▶ What is required:
When a line in the entries contains the word "branchNo", copy that line in full.

▶ Data supplied:

[Start of section]

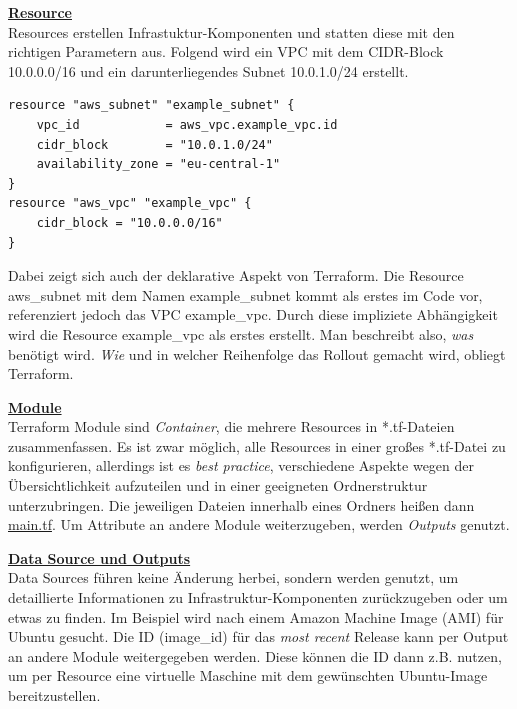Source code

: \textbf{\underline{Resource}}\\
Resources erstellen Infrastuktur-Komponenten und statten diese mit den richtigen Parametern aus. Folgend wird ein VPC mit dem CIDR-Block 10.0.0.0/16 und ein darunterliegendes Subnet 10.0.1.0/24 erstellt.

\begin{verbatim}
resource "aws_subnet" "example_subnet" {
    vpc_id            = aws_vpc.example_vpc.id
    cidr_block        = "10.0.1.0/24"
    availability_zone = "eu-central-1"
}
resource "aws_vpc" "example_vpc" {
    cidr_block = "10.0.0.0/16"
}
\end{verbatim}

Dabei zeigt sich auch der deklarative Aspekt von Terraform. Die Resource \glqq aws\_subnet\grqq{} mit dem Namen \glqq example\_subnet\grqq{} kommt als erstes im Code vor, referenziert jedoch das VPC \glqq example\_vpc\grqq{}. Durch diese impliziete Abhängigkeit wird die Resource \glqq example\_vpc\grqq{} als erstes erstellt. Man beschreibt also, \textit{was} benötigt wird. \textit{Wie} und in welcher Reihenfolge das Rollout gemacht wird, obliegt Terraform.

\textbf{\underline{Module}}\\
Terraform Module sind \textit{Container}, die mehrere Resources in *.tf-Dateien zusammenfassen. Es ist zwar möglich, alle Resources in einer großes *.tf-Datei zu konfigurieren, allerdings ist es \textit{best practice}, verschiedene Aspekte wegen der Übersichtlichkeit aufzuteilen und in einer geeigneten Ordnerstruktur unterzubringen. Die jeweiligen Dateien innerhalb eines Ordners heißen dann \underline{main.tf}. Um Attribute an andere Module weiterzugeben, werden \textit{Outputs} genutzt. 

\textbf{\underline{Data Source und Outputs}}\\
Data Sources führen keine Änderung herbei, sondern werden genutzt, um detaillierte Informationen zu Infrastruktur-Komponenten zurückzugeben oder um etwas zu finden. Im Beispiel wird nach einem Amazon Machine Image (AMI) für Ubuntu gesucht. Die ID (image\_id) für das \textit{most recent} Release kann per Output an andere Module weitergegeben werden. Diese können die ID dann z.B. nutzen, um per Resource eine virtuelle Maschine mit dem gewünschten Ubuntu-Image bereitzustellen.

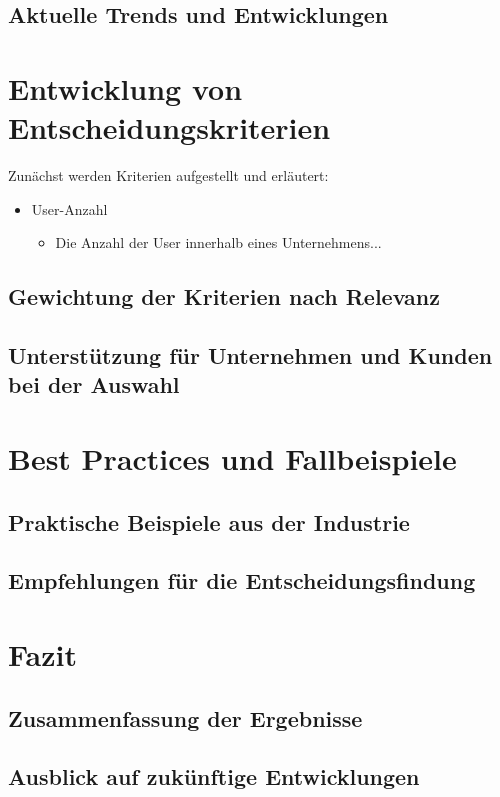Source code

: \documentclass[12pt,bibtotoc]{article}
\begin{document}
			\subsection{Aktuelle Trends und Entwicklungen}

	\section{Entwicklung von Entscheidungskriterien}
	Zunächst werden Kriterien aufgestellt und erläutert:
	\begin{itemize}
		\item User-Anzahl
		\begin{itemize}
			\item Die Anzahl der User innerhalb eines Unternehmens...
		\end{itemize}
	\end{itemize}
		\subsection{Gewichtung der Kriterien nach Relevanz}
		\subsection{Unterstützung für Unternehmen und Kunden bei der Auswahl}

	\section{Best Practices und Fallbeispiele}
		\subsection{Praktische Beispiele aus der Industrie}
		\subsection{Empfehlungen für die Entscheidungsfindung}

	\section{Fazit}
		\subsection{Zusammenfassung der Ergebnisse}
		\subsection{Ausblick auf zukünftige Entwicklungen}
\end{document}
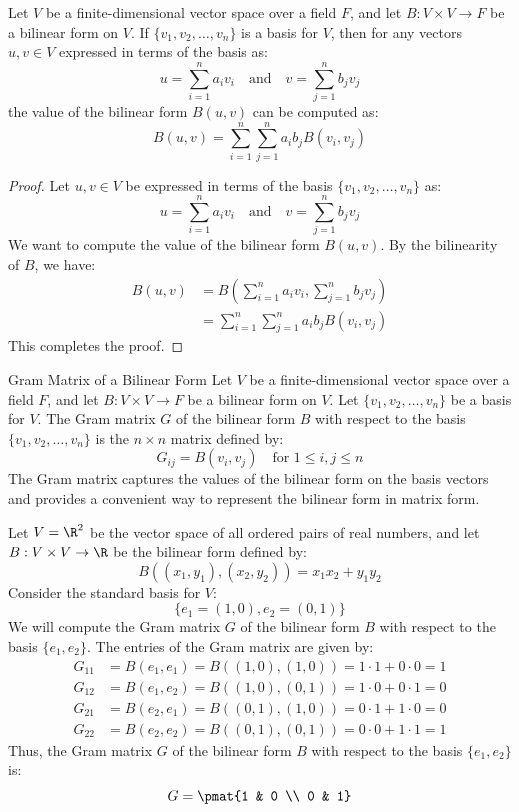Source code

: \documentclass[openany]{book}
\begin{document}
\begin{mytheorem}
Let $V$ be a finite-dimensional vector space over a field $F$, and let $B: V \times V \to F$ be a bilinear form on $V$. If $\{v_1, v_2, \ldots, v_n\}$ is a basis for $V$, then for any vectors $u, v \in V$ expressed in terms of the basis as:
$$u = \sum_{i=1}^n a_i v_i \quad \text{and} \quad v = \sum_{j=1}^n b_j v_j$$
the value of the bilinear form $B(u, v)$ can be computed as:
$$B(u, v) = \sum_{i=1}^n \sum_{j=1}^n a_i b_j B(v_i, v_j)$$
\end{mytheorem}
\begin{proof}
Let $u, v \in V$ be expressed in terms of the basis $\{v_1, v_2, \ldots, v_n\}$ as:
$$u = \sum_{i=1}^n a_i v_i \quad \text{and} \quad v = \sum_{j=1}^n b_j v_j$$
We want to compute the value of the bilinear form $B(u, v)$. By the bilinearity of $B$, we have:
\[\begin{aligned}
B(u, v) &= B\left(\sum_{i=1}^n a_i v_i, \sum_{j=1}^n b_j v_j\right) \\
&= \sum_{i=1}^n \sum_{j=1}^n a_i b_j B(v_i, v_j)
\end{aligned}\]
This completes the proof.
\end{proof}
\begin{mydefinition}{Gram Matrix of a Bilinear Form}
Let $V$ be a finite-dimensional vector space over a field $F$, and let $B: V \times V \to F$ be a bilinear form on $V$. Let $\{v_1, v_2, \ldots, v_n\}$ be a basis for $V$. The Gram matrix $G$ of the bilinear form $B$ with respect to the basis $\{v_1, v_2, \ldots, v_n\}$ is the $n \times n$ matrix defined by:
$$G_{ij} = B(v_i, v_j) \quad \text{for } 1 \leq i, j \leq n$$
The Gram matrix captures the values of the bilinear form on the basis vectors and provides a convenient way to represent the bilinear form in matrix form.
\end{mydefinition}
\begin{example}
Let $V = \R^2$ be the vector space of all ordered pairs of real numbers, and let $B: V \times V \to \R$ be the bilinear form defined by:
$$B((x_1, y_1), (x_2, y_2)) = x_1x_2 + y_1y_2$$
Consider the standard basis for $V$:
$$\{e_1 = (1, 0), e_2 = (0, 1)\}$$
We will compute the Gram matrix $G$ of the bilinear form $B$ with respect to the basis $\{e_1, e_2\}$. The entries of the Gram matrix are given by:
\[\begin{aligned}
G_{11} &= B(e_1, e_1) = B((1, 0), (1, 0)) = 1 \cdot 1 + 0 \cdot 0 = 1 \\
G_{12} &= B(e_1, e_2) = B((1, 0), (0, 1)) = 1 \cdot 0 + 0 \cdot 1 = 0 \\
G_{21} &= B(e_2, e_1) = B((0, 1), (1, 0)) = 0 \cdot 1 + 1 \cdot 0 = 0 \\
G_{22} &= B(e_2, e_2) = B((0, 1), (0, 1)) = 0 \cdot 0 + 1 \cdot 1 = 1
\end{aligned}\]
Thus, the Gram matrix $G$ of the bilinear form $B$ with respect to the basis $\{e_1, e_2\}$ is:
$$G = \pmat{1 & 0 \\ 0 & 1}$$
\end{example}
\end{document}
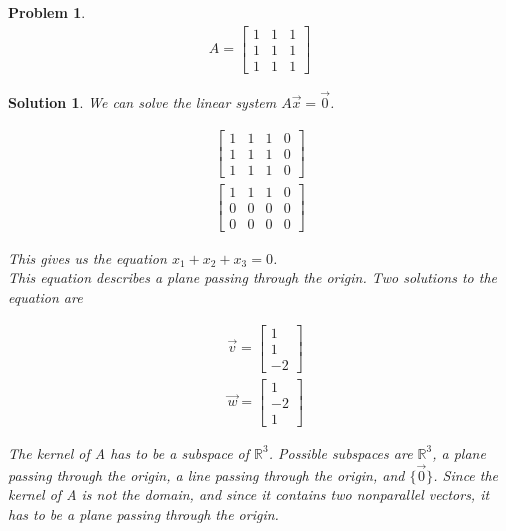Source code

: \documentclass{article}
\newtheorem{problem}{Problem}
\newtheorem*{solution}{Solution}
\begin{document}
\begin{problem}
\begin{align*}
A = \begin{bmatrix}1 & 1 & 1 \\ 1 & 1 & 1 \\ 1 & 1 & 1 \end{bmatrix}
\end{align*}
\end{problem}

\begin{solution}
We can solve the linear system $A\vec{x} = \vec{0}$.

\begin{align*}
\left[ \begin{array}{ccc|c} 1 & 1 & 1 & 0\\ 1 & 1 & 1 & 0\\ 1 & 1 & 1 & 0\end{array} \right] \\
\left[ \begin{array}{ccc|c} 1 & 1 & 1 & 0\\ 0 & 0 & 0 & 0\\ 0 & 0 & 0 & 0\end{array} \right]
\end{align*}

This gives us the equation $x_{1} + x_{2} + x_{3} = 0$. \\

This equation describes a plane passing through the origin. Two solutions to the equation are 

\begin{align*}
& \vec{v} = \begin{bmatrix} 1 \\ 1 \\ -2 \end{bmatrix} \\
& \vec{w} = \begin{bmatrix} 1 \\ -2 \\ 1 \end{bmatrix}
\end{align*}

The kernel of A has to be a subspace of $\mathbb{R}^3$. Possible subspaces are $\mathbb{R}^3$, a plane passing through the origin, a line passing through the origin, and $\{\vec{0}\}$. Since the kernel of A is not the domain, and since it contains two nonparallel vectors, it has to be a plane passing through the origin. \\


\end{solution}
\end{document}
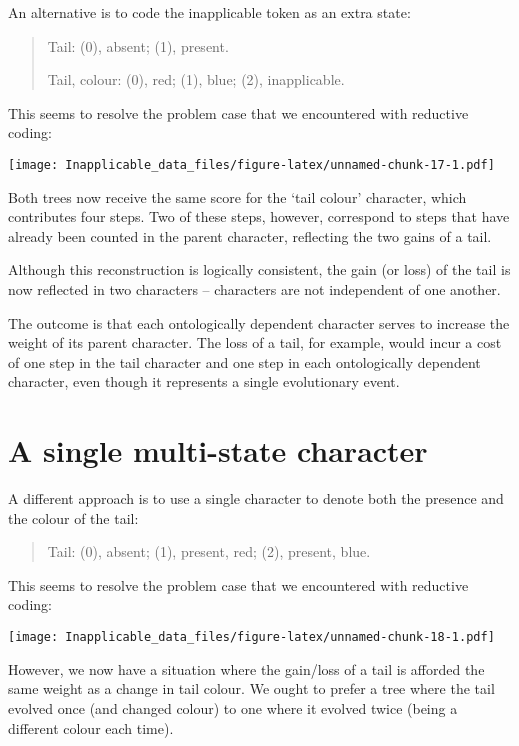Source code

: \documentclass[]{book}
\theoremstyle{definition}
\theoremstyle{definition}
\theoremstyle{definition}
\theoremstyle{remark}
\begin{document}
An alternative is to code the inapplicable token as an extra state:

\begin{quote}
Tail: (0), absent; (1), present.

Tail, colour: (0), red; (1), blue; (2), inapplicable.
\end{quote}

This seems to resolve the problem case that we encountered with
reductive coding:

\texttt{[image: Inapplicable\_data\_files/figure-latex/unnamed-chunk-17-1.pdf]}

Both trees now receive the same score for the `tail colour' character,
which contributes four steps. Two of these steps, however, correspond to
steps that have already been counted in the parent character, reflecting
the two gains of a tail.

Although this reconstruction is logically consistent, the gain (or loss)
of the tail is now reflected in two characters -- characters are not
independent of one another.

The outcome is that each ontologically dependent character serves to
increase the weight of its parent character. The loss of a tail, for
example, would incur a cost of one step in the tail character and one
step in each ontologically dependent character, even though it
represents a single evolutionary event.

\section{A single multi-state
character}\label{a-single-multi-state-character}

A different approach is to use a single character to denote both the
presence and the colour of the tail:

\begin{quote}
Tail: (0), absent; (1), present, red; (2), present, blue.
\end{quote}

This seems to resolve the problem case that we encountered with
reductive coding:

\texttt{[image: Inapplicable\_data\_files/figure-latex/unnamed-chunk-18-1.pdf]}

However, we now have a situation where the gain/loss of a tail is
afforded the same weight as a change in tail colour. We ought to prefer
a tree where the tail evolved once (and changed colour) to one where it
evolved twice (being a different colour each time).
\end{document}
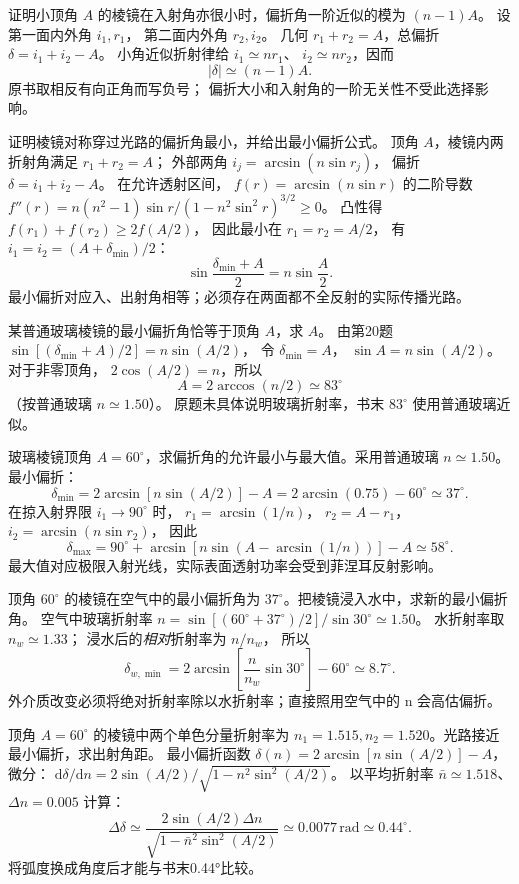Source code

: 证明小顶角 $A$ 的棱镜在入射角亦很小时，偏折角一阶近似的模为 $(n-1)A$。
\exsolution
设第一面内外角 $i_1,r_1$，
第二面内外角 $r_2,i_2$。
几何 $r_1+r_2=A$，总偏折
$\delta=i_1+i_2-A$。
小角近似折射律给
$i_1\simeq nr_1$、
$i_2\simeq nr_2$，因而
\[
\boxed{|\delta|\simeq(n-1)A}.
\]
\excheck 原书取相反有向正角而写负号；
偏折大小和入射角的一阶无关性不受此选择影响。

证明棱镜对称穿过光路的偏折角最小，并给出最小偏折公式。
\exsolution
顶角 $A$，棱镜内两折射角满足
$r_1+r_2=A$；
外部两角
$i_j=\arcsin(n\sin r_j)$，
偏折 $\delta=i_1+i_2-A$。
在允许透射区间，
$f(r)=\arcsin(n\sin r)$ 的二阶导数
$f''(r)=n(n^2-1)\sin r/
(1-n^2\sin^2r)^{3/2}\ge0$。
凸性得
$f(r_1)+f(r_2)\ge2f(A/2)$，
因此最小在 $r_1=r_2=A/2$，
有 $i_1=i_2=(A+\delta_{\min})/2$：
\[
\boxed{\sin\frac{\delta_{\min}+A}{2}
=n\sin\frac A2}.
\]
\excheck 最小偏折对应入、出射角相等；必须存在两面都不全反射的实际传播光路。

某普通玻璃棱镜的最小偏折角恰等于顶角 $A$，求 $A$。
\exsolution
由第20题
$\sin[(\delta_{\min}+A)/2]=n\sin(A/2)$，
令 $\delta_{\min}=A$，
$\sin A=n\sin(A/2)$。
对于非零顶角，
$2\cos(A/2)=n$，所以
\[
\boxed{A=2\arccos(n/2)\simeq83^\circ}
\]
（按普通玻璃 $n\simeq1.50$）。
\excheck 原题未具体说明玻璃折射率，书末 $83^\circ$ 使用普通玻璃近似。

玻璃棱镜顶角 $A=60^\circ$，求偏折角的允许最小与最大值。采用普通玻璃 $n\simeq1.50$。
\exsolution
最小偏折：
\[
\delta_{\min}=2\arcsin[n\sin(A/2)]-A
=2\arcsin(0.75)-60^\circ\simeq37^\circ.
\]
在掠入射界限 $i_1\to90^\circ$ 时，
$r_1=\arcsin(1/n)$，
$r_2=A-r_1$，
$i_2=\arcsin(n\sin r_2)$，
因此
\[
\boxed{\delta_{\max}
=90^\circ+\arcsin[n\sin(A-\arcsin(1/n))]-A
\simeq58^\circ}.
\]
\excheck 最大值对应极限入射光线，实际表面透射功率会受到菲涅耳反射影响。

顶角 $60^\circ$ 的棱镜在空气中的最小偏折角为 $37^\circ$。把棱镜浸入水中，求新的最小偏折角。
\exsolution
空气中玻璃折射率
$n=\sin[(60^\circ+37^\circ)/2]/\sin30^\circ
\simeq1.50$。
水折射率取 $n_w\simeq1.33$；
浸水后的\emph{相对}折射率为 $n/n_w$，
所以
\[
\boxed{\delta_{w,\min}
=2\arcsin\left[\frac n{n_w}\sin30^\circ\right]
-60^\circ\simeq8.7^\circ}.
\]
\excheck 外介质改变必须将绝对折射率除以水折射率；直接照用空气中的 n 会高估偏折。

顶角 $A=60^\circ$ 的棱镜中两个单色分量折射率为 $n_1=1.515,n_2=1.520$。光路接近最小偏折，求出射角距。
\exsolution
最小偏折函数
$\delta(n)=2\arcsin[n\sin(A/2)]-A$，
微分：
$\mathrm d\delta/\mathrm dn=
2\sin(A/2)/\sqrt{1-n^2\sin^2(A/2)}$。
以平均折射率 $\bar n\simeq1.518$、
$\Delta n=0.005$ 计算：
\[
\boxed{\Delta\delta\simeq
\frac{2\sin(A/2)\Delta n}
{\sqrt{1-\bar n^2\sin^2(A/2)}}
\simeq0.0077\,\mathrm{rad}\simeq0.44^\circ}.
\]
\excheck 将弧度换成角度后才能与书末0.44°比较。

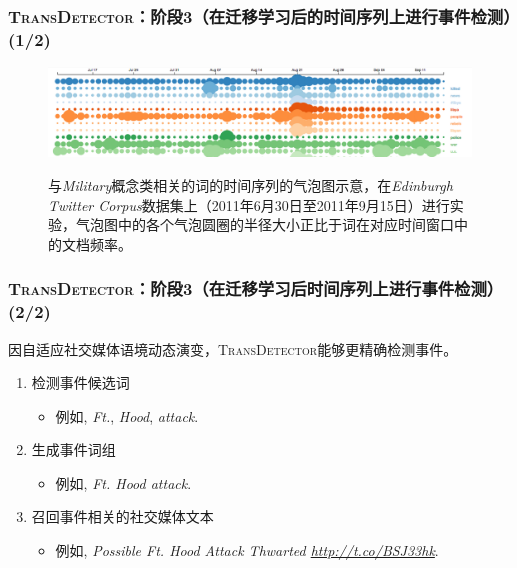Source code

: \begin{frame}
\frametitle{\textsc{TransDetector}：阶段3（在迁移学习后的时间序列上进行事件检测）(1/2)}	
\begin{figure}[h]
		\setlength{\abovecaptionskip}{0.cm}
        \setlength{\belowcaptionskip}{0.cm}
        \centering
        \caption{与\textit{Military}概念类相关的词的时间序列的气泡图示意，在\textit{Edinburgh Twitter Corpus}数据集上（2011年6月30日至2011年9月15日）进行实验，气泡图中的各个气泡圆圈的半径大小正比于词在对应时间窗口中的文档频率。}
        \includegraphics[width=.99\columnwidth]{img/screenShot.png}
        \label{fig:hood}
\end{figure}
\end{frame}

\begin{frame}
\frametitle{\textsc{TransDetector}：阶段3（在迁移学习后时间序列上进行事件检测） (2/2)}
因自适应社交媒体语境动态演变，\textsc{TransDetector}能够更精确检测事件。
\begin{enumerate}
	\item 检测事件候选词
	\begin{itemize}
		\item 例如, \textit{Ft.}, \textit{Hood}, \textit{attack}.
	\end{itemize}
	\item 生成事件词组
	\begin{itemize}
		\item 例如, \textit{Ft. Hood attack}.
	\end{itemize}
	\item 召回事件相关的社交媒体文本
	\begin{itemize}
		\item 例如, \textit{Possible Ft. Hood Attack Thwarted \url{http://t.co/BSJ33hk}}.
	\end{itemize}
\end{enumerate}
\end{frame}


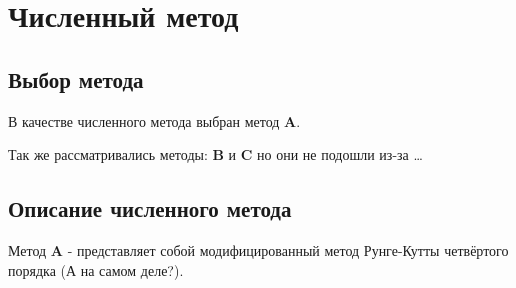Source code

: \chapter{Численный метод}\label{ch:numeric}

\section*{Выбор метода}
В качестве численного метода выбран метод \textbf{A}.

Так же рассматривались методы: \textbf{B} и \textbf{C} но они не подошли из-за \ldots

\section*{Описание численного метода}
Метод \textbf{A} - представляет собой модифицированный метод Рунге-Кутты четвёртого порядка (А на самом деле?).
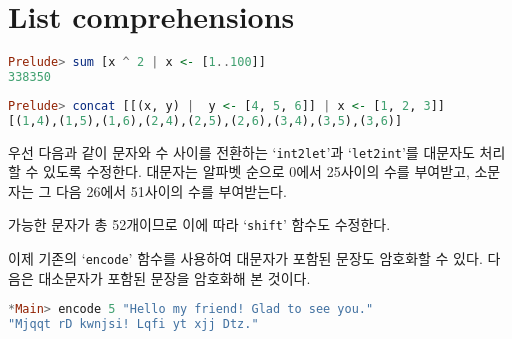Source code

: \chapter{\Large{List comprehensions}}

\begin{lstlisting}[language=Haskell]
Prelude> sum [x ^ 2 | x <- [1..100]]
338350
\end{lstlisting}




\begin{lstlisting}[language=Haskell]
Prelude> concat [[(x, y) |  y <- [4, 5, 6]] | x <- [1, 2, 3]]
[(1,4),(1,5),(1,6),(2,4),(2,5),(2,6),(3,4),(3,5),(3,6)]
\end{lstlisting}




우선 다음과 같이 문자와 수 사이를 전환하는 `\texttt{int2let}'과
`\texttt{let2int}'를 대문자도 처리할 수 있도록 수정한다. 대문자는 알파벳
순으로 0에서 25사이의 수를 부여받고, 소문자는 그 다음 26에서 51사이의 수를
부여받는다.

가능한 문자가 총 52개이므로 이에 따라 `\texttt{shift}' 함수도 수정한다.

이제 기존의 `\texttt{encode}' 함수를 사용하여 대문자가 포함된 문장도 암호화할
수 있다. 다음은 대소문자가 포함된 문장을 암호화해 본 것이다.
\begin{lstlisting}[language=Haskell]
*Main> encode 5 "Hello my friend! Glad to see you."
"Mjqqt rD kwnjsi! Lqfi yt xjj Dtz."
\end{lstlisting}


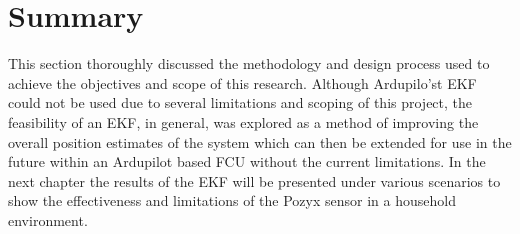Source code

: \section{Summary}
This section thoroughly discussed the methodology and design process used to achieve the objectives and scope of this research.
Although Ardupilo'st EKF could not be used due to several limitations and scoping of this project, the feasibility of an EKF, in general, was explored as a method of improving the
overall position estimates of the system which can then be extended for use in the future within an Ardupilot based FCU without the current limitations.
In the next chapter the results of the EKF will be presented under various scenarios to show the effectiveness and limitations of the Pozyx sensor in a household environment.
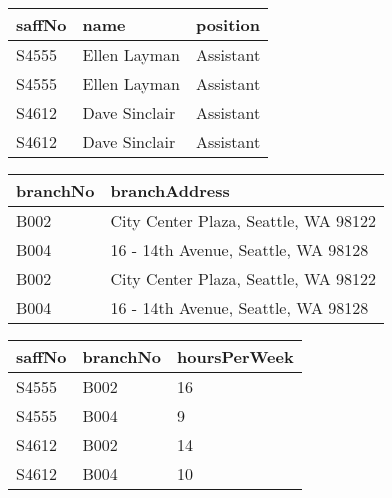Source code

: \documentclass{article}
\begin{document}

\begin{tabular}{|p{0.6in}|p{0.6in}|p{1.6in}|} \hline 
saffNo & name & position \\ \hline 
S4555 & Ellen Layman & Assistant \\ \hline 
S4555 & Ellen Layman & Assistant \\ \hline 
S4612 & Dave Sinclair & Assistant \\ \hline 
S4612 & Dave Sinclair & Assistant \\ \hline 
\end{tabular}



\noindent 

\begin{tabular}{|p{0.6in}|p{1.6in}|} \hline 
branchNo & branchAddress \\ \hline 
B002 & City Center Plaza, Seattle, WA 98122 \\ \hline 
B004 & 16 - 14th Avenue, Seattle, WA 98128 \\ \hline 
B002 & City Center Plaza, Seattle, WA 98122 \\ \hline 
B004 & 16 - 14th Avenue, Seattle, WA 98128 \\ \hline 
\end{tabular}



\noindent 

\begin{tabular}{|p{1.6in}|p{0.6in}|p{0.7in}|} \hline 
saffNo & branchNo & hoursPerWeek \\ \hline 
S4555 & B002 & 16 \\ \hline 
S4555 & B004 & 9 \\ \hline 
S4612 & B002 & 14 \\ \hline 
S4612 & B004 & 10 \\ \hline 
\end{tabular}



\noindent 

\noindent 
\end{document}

[End of section]

▶ Response to the exercise:
branchNo & branchAddress \\ \hline 
saffNo & branchNo & hoursPerWeek \\ \hline 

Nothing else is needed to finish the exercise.